Figli dello stesso Dio, inclusione senza rivoluzione

È possibile ipotizzare, dunque, un pontificato all’insegna della sobrietà e dell’attenzione nei confronti delle principali tematiche sociali, abbandonando una controversa apertura occorsa durante il precedente papato alle questioni civili. Infatti, se nell’ultimo decennio Leone XIV si è avvicinato – secondo fonti vaticane rilanciate dai media generalisti – alle posizioni di apertura esplicitate a fasi alterne da Bergoglio, certo non possono cadere nell’oblio le dichiarazioni proferite in merito alla comunità Lgbt durante il suo percorso cardinalizio.

Come riportato dal New York Times, risalgono al 2012 le frasi del neo pontefice, particolarmente controverse, in merito allo “stile di vita omosessuale”, a “credenze e pratiche in contrasto col Vangelo” e alle “famiglie alternative”. Un archetipo della struttura familiare, quello rilanciato in passato dall’ormai ex porporato agostiniano, smontato solo in parte da Francesco.
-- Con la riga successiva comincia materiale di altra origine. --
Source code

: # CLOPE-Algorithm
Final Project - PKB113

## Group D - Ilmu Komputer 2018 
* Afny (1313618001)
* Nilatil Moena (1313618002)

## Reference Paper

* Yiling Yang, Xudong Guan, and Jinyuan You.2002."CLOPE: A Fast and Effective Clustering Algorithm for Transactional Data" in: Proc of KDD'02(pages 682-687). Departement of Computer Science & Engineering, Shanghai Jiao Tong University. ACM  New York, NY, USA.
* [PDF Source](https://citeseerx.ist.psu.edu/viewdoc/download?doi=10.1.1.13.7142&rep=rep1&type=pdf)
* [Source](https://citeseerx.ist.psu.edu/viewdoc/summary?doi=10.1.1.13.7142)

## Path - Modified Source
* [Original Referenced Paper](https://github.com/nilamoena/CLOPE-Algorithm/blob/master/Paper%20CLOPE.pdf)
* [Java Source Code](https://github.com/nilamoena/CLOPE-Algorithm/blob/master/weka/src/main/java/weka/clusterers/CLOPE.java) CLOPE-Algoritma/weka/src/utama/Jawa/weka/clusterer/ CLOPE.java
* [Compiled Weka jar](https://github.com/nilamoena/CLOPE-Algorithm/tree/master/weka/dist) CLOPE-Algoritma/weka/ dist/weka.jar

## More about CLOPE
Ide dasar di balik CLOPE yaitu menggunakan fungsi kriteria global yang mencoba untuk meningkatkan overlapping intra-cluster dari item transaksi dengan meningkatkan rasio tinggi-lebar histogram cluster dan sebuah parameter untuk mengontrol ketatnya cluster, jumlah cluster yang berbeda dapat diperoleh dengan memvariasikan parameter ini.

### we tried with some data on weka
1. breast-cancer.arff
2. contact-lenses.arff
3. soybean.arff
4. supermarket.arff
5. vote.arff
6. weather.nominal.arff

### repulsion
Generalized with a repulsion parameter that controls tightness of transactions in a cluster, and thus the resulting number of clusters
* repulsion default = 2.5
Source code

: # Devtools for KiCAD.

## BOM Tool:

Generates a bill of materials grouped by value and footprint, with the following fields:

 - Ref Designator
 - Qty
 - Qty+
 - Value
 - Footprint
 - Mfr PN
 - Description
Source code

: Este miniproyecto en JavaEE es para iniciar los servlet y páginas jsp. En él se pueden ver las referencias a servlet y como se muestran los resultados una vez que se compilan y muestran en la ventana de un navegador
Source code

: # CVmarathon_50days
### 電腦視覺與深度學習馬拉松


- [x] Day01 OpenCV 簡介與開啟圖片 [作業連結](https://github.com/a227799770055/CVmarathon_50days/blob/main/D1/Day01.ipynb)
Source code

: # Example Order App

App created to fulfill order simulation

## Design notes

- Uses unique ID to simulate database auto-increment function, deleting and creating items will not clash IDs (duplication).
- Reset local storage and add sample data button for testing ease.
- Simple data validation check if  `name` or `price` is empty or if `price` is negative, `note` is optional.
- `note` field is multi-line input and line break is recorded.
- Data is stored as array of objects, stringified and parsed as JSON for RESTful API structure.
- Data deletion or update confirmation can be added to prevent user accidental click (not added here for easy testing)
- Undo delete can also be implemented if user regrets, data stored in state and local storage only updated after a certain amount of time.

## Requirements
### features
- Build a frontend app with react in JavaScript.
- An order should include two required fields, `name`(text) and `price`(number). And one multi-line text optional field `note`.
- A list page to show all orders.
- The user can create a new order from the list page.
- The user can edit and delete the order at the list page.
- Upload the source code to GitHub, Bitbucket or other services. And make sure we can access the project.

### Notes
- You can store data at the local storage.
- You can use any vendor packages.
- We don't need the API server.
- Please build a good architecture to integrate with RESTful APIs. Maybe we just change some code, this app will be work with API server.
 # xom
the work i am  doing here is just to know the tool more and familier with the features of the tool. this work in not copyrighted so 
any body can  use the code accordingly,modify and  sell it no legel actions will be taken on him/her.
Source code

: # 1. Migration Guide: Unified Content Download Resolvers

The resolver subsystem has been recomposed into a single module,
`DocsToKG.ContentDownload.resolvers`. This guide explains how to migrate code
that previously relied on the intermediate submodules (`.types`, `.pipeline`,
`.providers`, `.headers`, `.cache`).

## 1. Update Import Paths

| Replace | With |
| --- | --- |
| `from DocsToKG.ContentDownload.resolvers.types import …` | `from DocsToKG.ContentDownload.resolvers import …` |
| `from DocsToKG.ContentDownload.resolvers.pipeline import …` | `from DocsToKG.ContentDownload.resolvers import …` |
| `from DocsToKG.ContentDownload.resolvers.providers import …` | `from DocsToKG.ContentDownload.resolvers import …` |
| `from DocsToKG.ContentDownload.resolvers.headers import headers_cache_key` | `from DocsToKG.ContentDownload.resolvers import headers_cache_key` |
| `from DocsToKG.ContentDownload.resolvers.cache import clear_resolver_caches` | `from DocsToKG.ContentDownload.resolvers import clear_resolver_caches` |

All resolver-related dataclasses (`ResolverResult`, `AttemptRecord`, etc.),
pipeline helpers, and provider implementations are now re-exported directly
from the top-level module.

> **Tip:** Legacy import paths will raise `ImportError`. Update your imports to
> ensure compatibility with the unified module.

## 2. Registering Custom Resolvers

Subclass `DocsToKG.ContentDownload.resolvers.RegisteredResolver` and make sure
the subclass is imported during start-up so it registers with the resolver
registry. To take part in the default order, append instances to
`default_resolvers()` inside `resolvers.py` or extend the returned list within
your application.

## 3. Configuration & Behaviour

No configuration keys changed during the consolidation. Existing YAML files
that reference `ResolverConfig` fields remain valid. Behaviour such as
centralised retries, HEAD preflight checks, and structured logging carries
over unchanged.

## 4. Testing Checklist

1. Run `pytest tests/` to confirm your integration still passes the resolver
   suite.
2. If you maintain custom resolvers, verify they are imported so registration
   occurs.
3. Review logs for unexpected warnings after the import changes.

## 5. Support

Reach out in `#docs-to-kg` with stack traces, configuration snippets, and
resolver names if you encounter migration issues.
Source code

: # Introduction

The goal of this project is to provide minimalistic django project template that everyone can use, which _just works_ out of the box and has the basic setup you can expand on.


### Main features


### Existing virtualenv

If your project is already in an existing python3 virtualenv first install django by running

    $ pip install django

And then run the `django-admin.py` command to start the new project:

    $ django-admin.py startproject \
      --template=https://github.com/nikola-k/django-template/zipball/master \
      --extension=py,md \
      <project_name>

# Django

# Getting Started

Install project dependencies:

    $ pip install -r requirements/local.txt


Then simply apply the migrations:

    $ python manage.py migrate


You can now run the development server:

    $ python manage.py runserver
Il pontefice argentino, nel tempo, si era espresso con un’apertura invidiabile, visti i precedenti, in merito al tema delle leggi che, nel mondo, criminalizzano chiunque appartenga alla comunità Lgbt. Spetta al nuovo pontefice, adesso, raccogliere un testimone capace di non ripudiare e gettare nell’oblio della fede migliaia di credenti arcobaleno.

Nove volte pace

“Questa è la pace del Cristo Risorto, una pace disarmata e una pace disarmante, umile e perseverante”, ha dichiarato Prevost dalla Loggia centrale della Basilica Vaticana, in un discorso denso di riferimenti al precedente pontificato. Dichiarazioni lineari, ben ponderate e mai fuori dai riferimenti dettati dal suo ordine, quello agostiniano, più un particolare riferimento: quello alla parola pace, nominata ben nove volte.

Il discorso del nuovo Papa tra la commozione: “La pace sia con tutti voi. Aiutateci a costruire ponti”

Una pace auspicata nei teatri di guerra, nelle società in conflitto, all’interno delle maglie di un tessuto sociale sempre più liso e in grado di deflagrare da un momento all’altro. Sarà questo, probabilmente, il punto cardine del pontificato di Leone XIV, nel segno di colui che lo ha preceduto non temporalmente, bensì nel nome: Leone XIII, il Papa della Rerum Novarum. L’enciclica, pubblicata nel 1891, è ancora oggi una pietra miliare della dottrina sociale della Chiesa, che si esprime in merito ai diritti dei lavoratori, al tema del giusto salario e al ruolo mediatorio della Chiesa tra capitale e lavoro.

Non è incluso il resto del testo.